In this context, we are confident that Jumia has never been in a better position to capture the unique opportunity of e-commerce in Africa. Moving on now, let’s look into our usage trends in Q4 on Page 6. Quarterly active customers reached 2.3 million, down compared to Q4 ’22, but growing quarter-over-quarter by 16%. The company received a total $6.6 million orders in Q4 ’23, which is down 4% compared to Q4 ’22, but up by 17% compared to Q3 ’23. Quarter-over-quarter growth was driven by physical goods orders during our successful 2023 Black Friday campaign and yearend holiday period, while digital services remained stable quarter-after-quarter. GMV reached $233 million, down by 8% year-over-year, but significantly increasing on a constant currency basis by 21% and growing by 42% compared to the previous quarter.
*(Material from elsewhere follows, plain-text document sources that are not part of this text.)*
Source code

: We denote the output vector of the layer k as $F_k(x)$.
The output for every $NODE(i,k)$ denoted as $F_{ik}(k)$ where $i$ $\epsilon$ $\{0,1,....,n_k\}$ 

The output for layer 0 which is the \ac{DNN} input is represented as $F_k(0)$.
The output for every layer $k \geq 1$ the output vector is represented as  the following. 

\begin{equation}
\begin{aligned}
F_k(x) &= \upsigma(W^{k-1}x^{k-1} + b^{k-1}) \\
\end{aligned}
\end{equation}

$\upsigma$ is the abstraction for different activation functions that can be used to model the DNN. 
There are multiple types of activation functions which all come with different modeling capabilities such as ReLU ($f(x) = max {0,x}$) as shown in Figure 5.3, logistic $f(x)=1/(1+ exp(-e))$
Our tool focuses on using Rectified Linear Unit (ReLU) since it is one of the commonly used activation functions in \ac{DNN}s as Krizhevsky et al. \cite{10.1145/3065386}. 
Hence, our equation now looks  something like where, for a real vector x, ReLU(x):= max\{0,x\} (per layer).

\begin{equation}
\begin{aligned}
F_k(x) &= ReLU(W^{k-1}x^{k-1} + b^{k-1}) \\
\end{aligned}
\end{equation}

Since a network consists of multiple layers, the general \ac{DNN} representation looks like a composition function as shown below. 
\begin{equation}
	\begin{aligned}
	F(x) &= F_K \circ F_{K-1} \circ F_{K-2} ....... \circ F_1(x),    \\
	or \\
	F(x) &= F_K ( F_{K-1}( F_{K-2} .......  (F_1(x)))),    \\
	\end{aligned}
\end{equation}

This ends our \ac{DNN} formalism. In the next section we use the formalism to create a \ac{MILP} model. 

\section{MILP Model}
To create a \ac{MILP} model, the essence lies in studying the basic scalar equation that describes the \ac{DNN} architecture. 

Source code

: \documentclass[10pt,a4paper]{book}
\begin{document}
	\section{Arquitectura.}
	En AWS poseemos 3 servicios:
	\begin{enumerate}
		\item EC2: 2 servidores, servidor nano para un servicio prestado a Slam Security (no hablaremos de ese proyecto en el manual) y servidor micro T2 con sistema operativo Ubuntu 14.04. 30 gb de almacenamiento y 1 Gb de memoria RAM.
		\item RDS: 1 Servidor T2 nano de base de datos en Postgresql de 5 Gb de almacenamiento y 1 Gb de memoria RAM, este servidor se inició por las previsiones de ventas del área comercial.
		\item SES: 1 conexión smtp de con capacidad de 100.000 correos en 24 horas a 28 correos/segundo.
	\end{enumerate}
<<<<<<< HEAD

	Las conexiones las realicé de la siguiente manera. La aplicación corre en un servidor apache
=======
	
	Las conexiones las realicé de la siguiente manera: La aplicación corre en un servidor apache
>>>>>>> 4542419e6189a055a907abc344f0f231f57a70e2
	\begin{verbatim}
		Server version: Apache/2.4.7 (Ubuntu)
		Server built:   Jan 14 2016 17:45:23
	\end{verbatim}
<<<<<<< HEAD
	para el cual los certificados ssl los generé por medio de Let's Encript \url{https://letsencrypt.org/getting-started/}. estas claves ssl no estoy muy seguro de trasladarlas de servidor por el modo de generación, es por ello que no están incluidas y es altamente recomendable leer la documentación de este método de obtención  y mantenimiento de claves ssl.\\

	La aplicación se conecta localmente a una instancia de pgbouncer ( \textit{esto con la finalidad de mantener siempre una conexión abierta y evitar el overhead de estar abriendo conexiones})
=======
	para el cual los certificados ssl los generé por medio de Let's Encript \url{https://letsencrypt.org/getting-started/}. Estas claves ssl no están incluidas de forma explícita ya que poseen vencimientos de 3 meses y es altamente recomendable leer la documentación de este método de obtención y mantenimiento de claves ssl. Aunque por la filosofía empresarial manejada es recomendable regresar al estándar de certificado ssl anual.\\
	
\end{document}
The year-over-year decrease in both quarterly active customers and orders is mostly driven by actions taken to improve our economics and refocus. We moved away from the most unprofitable categories and some expensive consumer incentives such as free shipping which would typically drive lots of low value orders. This refocus has impacted usage, but it was the right thing to do since we want to drive profitable growth. Looking at GMV, the year-over-year decrease is primarily due to FX impacts and we think our GMV growth in constant currency is an important measure of our performance. Looking at the evolution of usage over the last two quarters, we see very positive development. Year-over-year growth rates in quarterly active customers, orders and GMV have been consistently improving over the last two quarters, reflecting the impact of the actions taken to build what we believe to be the right long-term fundamentals of our business.
Q4 performance in particular provides an important data point for us. Five countries were growing their GMV year-over-year in physical goods, both in actual dollars and on a constant currency basis for the second quarter in a row. These countries accounted for over half of our GMV from physical goods in Q4. Most importantly, we have delivered significant growth versus Q3 of ’23 across all usage metrics, clearly showing our ability to drive sales uplifts, thanks to our new strategy. We managed to run a successful end of sales season with the much awaited Black Friday campaign and the ensuring Christmas season. The sales uplift achieved during Black Friday ’23 is in line with past Black Friday events, proving that we can drive significant growth thanks to better supply while maintaining very conservative marketing expenditure.